● **How to complete this task**
An exact reproduction of the data below is the required answer.

● **Material for the task**
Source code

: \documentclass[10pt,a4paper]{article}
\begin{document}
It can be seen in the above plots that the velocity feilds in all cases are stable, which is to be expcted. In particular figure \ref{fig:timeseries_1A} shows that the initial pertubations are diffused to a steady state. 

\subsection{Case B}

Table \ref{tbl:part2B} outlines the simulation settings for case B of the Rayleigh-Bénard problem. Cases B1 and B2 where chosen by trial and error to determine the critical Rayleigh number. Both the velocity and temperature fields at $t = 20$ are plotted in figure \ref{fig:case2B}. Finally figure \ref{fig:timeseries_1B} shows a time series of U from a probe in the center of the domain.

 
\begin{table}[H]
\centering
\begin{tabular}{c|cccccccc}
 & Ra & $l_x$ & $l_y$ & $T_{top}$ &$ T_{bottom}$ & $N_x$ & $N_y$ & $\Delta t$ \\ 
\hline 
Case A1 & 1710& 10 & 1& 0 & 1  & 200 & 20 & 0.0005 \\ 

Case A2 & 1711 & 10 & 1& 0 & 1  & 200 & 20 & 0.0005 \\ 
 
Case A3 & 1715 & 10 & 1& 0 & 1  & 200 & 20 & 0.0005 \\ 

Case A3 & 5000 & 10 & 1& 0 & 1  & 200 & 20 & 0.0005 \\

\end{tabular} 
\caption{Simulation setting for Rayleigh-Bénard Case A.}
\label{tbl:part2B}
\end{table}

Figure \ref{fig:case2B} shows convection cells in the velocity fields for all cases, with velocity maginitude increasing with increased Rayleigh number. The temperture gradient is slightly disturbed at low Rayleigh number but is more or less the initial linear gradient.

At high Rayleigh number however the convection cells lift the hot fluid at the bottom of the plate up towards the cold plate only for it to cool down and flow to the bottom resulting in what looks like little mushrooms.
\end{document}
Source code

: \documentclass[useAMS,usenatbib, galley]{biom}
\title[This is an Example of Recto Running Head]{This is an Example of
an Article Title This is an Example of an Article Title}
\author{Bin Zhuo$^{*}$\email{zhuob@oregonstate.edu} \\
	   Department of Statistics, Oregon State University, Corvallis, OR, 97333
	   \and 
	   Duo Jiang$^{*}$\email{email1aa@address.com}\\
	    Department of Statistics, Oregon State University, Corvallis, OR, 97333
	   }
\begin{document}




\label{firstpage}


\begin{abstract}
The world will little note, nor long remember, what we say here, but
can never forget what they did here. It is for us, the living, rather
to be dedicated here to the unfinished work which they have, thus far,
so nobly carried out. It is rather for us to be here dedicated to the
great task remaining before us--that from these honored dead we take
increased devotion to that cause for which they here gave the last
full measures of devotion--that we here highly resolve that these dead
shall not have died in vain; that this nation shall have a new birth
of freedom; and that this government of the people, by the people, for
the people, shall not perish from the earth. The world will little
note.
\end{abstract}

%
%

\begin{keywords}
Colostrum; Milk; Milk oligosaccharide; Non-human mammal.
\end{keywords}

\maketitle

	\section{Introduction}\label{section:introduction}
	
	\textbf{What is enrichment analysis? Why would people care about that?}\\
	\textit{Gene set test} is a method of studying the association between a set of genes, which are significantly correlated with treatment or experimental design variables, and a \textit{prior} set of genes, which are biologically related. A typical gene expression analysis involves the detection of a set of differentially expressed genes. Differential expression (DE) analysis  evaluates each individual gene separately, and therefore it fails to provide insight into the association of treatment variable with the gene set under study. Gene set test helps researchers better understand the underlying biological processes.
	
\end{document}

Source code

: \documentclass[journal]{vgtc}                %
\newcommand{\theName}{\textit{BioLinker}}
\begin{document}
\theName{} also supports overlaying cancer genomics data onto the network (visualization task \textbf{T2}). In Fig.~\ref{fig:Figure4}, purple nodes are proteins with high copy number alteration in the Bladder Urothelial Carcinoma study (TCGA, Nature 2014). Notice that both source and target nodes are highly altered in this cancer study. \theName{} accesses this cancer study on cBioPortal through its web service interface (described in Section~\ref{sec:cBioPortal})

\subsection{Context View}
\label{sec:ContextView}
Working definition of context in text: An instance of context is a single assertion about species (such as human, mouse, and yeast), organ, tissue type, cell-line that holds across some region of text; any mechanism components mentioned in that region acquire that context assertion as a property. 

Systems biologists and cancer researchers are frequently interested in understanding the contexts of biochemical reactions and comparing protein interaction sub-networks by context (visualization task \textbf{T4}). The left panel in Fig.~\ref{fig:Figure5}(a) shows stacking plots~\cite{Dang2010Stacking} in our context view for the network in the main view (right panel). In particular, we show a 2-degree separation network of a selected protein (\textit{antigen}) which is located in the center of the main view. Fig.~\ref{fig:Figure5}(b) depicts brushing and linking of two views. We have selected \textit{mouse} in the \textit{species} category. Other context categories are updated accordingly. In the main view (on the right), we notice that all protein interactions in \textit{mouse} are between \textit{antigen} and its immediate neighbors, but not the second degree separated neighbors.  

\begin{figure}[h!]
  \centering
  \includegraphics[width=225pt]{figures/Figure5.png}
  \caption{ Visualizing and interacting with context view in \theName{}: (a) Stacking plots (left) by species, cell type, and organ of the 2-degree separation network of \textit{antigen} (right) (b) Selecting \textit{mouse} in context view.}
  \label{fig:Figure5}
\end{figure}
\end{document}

● **Output below**
Source code

: \documentclass[10pt,a4paper]{article}
\begin{document}
It can be seen in the above plots that the velocity feilds in all cases are stable, which is to be expcted. In particular figure \ref{fig:timeseries_1A} shows that the initial pertubations are diffused to a steady state. 

\subsection{Case B}

Table \ref{tbl:part2B} outlines the simulation settings for case B of the Rayleigh-Bénard problem. Cases B1 and B2 where chosen by trial and error to determine the critical Rayleigh number. Both the velocity and temperature fields at $t = 20$ are plotted in figure \ref{fig:case2B}. Finally figure \ref{fig:timeseries_1B} shows a time series of U from a probe in the center of the domain.

 
\begin{table}[H]
\centering
\begin{tabular}{c|cccccccc}
 & Ra & $l_x$ & $l_y$ & $T_{top}$ &$ T_{bottom}$ & $N_x$ & $N_y$ & $\Delta t$ \\ 
\hline 
Case A1 & 1710& 10 & 1& 0 & 1  & 200 & 20 & 0.0005 \\ 

Case A2 & 1711 & 10 & 1& 0 & 1  & 200 & 20 & 0.0005 \\ 
 
Case A3 & 1715 & 10 & 1& 0 & 1  & 200 & 20 & 0.0005 \\ 

Case A3 & 5000 & 10 & 1& 0 & 1  & 200 & 20 & 0.0005 \\

\end{tabular} 
\caption{Simulation setting for Rayleigh-Bénard Case A.}
\label{tbl:part2B}
\end{table}

Figure \ref{fig:case2B} shows convection cells in the velocity fields for all cases, with velocity maginitude increasing with increased Rayleigh number. The temperture gradient is slightly disturbed at low Rayleigh number but is more or less the initial linear gradient.

At high Rayleigh number however the convection cells lift the hot fluid at the bottom of the plate up towards the cold plate only for it to cool down and flow to the bottom resulting in what looks like little mushrooms.
\end{document}
Source code

: \documentclass[useAMS,usenatbib, galley]{biom}
\title[This is an Example of Recto Running Head]{This is an Example of
an Article Title This is an Example of an Article Title}
\author{Bin Zhuo$^{*}$\email{zhuob@oregonstate.edu} \\
	   Department of Statistics, Oregon State University, Corvallis, OR, 97333
	   \and 
	   Duo Jiang$^{*}$\email{email1aa@address.com}\\
	    Department of Statistics, Oregon State University, Corvallis, OR, 97333
	   }
\begin{document}




\label{firstpage}


\begin{abstract}
The world will little note, nor long remember, what we say here, but
can never forget what they did here. It is for us, the living, rather
to be dedicated here to the unfinished work which they have, thus far,
so nobly carried out. It is rather for us to be here dedicated to the
great task remaining before us--that from these honored dead we take
increased devotion to that cause for which they here gave the last
full measures of devotion--that we here highly resolve that these dead
shall not have died in vain; that this nation shall have a new birth
of freedom; and that this government of the people, by the people, for
the people, shall not perish from the earth. The world will little
note.
\end{abstract}

%
%

\begin{keywords}
Colostrum; Milk; Milk oligosaccharide; Non-human mammal.
\end{keywords}

\maketitle

	\section{Introduction}\label{section:introduction}
	
	\textbf{What is enrichment analysis? Why would people care about that?}\\
	\textit{Gene set test} is a method of studying the association between a set of genes, which are significantly correlated with treatment or experimental design variables, and a \textit{prior} set of genes, which are biologically related. A typical gene expression analysis involves the detection of a set of differentially expressed genes. Differential expression (DE) analysis  evaluates each individual gene separately, and therefore it fails to provide insight into the association of treatment variable with the gene set under study. Gene set test helps researchers better understand the underlying biological processes.
	
\end{document}

Source code

: \documentclass[journal]{vgtc}                %
\newcommand{\theName}{\textit{BioLinker}}
\begin{document}
\theName{} also supports overlaying cancer genomics data onto the network (visualization task \textbf{T2}). In Fig.~\ref{fig:Figure4}, purple nodes are proteins with high copy number alteration in the Bladder Urothelial Carcinoma study (TCGA, Nature 2014). Notice that both source and target nodes are highly altered in this cancer study. \theName{} accesses this cancer study on cBioPortal through its web service interface (described in Section~\ref{sec:cBioPortal})

\subsection{Context View}
\label{sec:ContextView}
Working definition of context in text: An instance of context is a single assertion about species (such as human, mouse, and yeast), organ, tissue type, cell-line that holds across some region of text; any mechanism components mentioned in that region acquire that context assertion as a property. 

Systems biologists and cancer researchers are frequently interested in understanding the contexts of biochemical reactions and comparing protein interaction sub-networks by context (visualization task \textbf{T4}). The left panel in Fig.~\ref{fig:Figure5}(a) shows stacking plots~\cite{Dang2010Stacking} in our context view for the network in the main view (right panel). In particular, we show a 2-degree separation network of a selected protein (\textit{antigen}) which is located in the center of the main view. Fig.~\ref{fig:Figure5}(b) depicts brushing and linking of two views. We have selected \textit{mouse} in the \textit{species} category. Other context categories are updated accordingly. In the main view (on the right), we notice that all protein interactions in \textit{mouse} are between \textit{antigen} and its immediate neighbors, but not the second degree separated neighbors.  

\begin{figure}[h!]
  \centering
  \includegraphics[width=225pt]{figures/Figure5.png}
  \caption{ Visualizing and interacting with context view in \theName{}: (a) Stacking plots (left) by species, cell type, and organ of the 2-degree separation network of \textit{antigen} (right) (b) Selecting \textit{mouse} in context view.}
  \label{fig:Figure5}
\end{figure}
\end{document}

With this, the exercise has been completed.